BEGIN
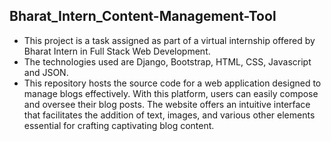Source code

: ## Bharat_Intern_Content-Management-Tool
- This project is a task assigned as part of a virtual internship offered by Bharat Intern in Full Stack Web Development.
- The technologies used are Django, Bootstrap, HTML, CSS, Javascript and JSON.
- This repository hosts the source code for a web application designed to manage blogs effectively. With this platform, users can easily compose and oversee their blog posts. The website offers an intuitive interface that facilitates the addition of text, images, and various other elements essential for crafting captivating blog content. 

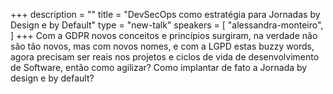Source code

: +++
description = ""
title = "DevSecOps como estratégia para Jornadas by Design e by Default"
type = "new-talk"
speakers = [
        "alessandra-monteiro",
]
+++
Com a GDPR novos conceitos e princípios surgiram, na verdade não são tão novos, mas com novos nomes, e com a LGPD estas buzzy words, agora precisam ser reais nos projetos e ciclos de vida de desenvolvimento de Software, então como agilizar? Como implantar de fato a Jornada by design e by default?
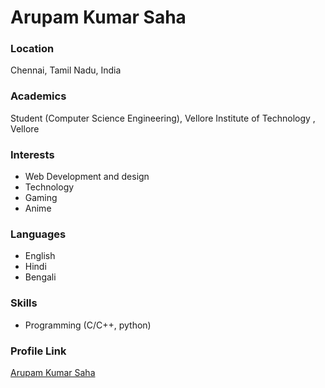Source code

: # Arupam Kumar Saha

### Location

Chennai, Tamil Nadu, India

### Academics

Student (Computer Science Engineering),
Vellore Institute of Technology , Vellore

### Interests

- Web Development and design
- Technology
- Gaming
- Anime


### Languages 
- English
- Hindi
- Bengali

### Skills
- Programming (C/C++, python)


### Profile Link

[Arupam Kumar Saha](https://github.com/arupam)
END
BEGIN
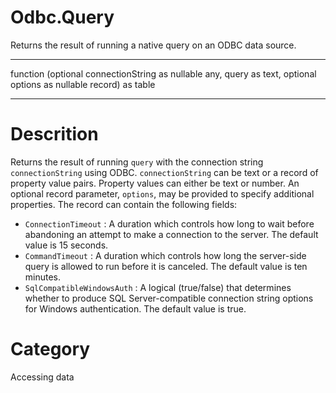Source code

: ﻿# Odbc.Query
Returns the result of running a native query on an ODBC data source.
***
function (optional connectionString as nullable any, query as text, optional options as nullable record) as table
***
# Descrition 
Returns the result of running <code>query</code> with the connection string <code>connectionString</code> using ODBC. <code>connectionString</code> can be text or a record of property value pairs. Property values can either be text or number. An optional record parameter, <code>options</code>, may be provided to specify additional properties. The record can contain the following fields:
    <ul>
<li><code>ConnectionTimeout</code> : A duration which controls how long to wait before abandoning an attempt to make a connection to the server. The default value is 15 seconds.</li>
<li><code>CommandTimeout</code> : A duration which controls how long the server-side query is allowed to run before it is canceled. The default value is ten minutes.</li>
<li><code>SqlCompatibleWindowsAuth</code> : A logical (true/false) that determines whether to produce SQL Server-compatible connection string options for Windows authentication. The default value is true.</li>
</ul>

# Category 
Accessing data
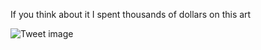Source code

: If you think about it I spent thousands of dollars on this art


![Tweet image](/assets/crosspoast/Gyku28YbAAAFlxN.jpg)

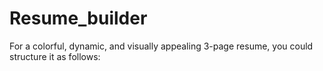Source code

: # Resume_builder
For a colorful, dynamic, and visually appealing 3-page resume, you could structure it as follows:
END
» WORK REQUIRED: A verbatim transcription is needed of the lines above, starting at the line with "- Programming (C/C++, python)" and ending at the line with "[Arupam Kumar Saha](https://github.com/arupam)", both included, and of nothing else.

» TASK SOLUTION:
- Programming (C/C++, python)


### Profile Link

[Arupam Kumar Saha](https://github.com/arupam)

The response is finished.